### WHAT TO DO
Would you reproduce all of the entries exactly?

═══ DATA SUPPLIED ═══

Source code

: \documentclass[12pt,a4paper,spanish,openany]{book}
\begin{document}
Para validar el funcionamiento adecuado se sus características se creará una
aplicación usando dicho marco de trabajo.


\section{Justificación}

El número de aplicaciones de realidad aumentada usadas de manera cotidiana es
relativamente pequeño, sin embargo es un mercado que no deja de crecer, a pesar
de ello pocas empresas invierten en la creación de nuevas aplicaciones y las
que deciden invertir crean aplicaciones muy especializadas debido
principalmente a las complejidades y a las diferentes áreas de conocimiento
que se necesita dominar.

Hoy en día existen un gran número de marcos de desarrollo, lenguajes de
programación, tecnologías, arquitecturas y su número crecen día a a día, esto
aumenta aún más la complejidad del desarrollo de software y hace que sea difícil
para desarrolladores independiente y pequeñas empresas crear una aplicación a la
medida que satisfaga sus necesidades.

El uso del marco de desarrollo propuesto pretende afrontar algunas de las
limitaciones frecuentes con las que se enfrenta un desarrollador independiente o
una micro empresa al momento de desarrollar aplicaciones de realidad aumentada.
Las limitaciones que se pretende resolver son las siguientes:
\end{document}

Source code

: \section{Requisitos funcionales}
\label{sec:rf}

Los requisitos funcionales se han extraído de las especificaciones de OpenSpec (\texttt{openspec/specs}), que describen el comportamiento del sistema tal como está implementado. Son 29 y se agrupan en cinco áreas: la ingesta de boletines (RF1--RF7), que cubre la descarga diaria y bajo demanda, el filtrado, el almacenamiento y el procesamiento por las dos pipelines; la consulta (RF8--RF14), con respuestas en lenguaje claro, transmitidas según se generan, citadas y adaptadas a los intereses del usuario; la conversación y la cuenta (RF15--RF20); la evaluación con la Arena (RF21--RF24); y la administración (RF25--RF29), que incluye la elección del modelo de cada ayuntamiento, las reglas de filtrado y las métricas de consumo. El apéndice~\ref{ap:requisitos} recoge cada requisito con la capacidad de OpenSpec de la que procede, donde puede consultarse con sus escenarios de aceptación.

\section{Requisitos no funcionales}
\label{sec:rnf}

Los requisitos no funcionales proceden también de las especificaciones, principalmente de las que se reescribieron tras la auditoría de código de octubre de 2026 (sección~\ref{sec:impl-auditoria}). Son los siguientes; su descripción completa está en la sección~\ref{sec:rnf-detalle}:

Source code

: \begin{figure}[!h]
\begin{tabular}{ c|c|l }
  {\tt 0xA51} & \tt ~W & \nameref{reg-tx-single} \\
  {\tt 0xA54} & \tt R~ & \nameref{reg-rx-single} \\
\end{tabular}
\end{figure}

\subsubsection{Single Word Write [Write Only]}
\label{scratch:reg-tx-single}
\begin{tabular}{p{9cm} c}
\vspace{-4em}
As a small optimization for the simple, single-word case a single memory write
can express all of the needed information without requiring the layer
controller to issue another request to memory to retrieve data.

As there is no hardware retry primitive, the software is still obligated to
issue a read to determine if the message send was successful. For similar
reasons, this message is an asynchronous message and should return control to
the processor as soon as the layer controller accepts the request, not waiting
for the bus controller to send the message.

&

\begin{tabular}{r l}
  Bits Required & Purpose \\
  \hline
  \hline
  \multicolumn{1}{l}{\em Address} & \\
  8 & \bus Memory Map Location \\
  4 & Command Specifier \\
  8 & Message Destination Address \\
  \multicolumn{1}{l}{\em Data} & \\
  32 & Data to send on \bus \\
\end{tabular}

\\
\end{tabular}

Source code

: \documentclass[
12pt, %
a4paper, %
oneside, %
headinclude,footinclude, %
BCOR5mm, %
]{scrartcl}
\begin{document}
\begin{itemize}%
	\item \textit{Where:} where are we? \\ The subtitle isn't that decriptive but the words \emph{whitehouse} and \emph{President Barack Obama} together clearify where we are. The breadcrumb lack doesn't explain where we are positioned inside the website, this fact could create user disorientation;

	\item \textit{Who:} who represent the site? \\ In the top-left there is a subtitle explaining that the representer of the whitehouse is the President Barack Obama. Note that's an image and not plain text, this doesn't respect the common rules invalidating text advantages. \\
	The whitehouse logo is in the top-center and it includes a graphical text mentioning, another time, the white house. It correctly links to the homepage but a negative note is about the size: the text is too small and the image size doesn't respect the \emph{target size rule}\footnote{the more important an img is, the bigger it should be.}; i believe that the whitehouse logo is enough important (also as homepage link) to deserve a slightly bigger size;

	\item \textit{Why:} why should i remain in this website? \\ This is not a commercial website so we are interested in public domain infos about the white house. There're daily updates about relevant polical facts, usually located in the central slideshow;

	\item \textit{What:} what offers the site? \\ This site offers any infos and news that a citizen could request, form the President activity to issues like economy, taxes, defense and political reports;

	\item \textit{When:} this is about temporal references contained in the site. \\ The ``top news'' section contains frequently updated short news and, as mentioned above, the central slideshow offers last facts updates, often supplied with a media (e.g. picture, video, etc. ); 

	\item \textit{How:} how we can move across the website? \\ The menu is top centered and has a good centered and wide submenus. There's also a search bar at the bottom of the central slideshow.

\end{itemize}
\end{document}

═══

### RESULT
Source code

: \documentclass[12pt,a4paper,spanish,openany]{book}
\begin{document}
Para validar el funcionamiento adecuado se sus características se creará una
aplicación usando dicho marco de trabajo.


\section{Justificación}

El número de aplicaciones de realidad aumentada usadas de manera cotidiana es
relativamente pequeño, sin embargo es un mercado que no deja de crecer, a pesar
de ello pocas empresas invierten en la creación de nuevas aplicaciones y las
que deciden invertir crean aplicaciones muy especializadas debido
principalmente a las complejidades y a las diferentes áreas de conocimiento
que se necesita dominar.

Hoy en día existen un gran número de marcos de desarrollo, lenguajes de
programación, tecnologías, arquitecturas y su número crecen día a a día, esto
aumenta aún más la complejidad del desarrollo de software y hace que sea difícil
para desarrolladores independiente y pequeñas empresas crear una aplicación a la
medida que satisfaga sus necesidades.

El uso del marco de desarrollo propuesto pretende afrontar algunas de las
limitaciones frecuentes con las que se enfrenta un desarrollador independiente o
una micro empresa al momento de desarrollar aplicaciones de realidad aumentada.
Las limitaciones que se pretende resolver son las siguientes:
\end{document}

Source code

: \section{Requisitos funcionales}
\label{sec:rf}

Los requisitos funcionales se han extraído de las especificaciones de OpenSpec (\texttt{openspec/specs}), que describen el comportamiento del sistema tal como está implementado. Son 29 y se agrupan en cinco áreas: la ingesta de boletines (RF1--RF7), que cubre la descarga diaria y bajo demanda, el filtrado, el almacenamiento y el procesamiento por las dos pipelines; la consulta (RF8--RF14), con respuestas en lenguaje claro, transmitidas según se generan, citadas y adaptadas a los intereses del usuario; la conversación y la cuenta (RF15--RF20); la evaluación con la Arena (RF21--RF24); y la administración (RF25--RF29), que incluye la elección del modelo de cada ayuntamiento, las reglas de filtrado y las métricas de consumo. El apéndice~\ref{ap:requisitos} recoge cada requisito con la capacidad de OpenSpec de la que procede, donde puede consultarse con sus escenarios de aceptación.

\section{Requisitos no funcionales}
\label{sec:rnf}

Los requisitos no funcionales proceden también de las especificaciones, principalmente de las que se reescribieron tras la auditoría de código de octubre de 2026 (sección~\ref{sec:impl-auditoria}). Son los siguientes; su descripción completa está en la sección~\ref{sec:rnf-detalle}:

Source code

: \begin{figure}[!h]
\begin{tabular}{ c|c|l }
  {\tt 0xA51} & \tt ~W & \nameref{reg-tx-single} \\
  {\tt 0xA54} & \tt R~ & \nameref{reg-rx-single} \\
\end{tabular}
\end{figure}

\subsubsection{Single Word Write [Write Only]}
\label{scratch:reg-tx-single}
\begin{tabular}{p{9cm} c}
\vspace{-4em}
As a small optimization for the simple, single-word case a single memory write
can express all of the needed information without requiring the layer
controller to issue another request to memory to retrieve data.

As there is no hardware retry primitive, the software is still obligated to
issue a read to determine if the message send was successful. For similar
reasons, this message is an asynchronous message and should return control to
the processor as soon as the layer controller accepts the request, not waiting
for the bus controller to send the message.

&

\begin{tabular}{r l}
  Bits Required & Purpose \\
  \hline
  \hline
  \multicolumn{1}{l}{\em Address} & \\
  8 & \bus Memory Map Location \\
  4 & Command Specifier \\
  8 & Message Destination Address \\
  \multicolumn{1}{l}{\em Data} & \\
  32 & Data to send on \bus \\
\end{tabular}

\\
\end{tabular}

Source code

: \documentclass[
12pt, %
a4paper, %
oneside, %
headinclude,footinclude, %
BCOR5mm, %
]{scrartcl}
\begin{document}
\begin{itemize}%
	\item \textit{Where:} where are we? \\ The subtitle isn't that decriptive but the words \emph{whitehouse} and \emph{President Barack Obama} together clearify where we are. The breadcrumb lack doesn't explain where we are positioned inside the website, this fact could create user disorientation;

	\item \textit{Who:} who represent the site? \\ In the top-left there is a subtitle explaining that the representer of the whitehouse is the President Barack Obama. Note that's an image and not plain text, this doesn't respect the common rules invalidating text advantages. \\
	The whitehouse logo is in the top-center and it includes a graphical text mentioning, another time, the white house. It correctly links to the homepage but a negative note is about the size: the text is too small and the image size doesn't respect the \emph{target size rule}\footnote{the more important an img is, the bigger it should be.}; i believe that the whitehouse logo is enough important (also as homepage link) to deserve a slightly bigger size;

	\item \textit{Why:} why should i remain in this website? \\ This is not a commercial website so we are interested in public domain infos about the white house. There're daily updates about relevant polical facts, usually located in the central slideshow;

	\item \textit{What:} what offers the site? \\ This site offers any infos and news that a citizen could request, form the President activity to issues like economy, taxes, defense and political reports;

	\item \textit{When:} this is about temporal references contained in the site. \\ The ``top news'' section contains frequently updated short news and, as mentioned above, the central slideshow offers last facts updates, often supplied with a media (e.g. picture, video, etc. ); 

	\item \textit{How:} how we can move across the website? \\ The menu is top centered and has a good centered and wide submenus. There's also a search bar at the bottom of the central slideshow.

\end{itemize}
\end{document}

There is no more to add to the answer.